Various systems, apparatus, and methods described herein may be implemented using digital circuitry, or using one or more computers using well-known computer processors, memory units, storage devices, computer software, and other components. Typically, a computer includes a processor for executing instructions and one or more memories for storing instructions and data. A computer may also include, or be coupled to, one or more mass storage devices, such as one or more magnetic disks, internal hard disks and removable disks, magneto-optical disks, optical disks, etc.
Various systems, apparatus, and methods described herein may be implemented using computers operating in a client-server relationship. Typically, in such a system, the client computers are located remotely from the server computers and interact via a network. The client-server relationship may be defined and controlled by computer programs running on the respective client and server computers. Examples of client computers can include desktop computers, workstations, portable computers, cellular smartphones, tablets, or other types of computing devices.
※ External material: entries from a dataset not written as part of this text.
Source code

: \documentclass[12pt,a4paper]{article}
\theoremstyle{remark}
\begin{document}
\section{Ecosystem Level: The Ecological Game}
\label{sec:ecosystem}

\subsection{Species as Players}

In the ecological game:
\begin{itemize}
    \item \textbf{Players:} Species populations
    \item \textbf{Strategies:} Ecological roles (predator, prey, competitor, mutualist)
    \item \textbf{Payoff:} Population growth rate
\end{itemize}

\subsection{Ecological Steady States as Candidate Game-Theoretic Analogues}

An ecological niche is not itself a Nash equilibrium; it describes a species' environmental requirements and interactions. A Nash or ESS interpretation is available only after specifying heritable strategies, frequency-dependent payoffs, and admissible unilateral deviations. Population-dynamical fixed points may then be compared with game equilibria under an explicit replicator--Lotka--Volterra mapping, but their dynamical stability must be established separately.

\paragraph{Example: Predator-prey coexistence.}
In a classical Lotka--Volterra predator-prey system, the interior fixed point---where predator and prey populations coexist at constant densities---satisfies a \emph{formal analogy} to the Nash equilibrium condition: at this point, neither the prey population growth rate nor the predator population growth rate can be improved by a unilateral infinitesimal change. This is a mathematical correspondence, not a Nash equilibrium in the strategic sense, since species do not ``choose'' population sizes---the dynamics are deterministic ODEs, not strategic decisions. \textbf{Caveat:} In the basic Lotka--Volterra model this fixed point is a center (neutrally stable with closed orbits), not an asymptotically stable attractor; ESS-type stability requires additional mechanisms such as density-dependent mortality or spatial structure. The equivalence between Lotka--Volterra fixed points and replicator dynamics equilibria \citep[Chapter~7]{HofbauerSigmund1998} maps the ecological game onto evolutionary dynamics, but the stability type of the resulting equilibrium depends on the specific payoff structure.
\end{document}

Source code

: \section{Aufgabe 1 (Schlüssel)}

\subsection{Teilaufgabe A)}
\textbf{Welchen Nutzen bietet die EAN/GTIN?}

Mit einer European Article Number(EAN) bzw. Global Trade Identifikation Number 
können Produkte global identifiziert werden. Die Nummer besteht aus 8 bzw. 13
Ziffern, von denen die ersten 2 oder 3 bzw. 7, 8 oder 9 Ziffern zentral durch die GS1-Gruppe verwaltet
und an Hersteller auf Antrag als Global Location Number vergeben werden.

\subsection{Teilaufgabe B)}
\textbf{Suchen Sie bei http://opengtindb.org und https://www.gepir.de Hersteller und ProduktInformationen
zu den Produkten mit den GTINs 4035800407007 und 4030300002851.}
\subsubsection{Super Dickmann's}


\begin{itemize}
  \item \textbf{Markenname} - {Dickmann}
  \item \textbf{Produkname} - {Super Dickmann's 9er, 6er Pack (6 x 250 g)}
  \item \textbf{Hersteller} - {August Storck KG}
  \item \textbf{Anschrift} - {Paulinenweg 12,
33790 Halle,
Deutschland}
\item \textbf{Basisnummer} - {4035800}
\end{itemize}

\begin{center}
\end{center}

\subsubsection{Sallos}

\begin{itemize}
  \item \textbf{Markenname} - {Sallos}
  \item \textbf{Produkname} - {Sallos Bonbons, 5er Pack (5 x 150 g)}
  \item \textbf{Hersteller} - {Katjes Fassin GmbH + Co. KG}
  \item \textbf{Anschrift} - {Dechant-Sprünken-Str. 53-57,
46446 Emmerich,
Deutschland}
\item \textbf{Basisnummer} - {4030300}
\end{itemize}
Various systems, apparatus, and methods described herein may be implemented using a computer program product tangibly embodied in an information carrier, e.g., in a non-transitory machine-readable storage device, for execution by a programmable processor; and the method processes and steps described herein, including one or more of the steps of at least some of the FIGS. 1-9, may be implemented using one or more computer programs that are executable by such a processor. A computer program is a set of computer program instructions that can be used, directly or indirectly, in a computer to perform a certain activity or bring about a certain result. A computer program can be written in any form of programming language, including compiled or interpreted languages, and it can be deployed in any form, including as a stand-alone program or as a module, component, subroutine, or other unit suitable for use in a computing environment.
A high-level block diagram of an example apparatus that may be used to implement systems, apparatus and methods described herein is illustrated in FIG. 6. Apparatus 600 comprises a processor 610 operatively coupled to a persistent storage device 620 and a main memory device 630. Processor 610 controls the overall operation of apparatus 600 by executing computer program instructions that define such operations. The computer program instructions may be stored in persistent storage device 620, or other computer-readable medium, and loaded into main memory device 630 when execution of the computer program instructions is desired. For example, processor 610 may be used to implement one or more components and systems described herein, such as control circuitry 350 (shown in FIG. 3), vehicle perception and planning system 220 (shown in FIG. 2), and vehicle control system 280 (shown in FIG. 2). Thus, the method steps of at least some of FIGS. 1-9 can be defined by the computer program instructions stored in main memory device 630 and/or persistent storage device 620 and controlled by processor 610 executing the computer program instructions. For example, the computer program instructions can be implemented as computer executable code programmed by one skilled in the art to perform an algorithm defined by the method steps discussed herein in connection with at least some of FIGS. 1-9. Accordingly, by executing the computer program instructions, the processor 610 executes an algorithm defined by the method steps of these aforementioned figures. Apparatus 600 also includes one or more network interfaces 680 for communicating with other devices via a network. Apparatus 600 may also include one or more input/output devices 690 that enable user interaction with apparatus 600 (e.g., display, keyboard, mouse, speakers, buttons, etc.).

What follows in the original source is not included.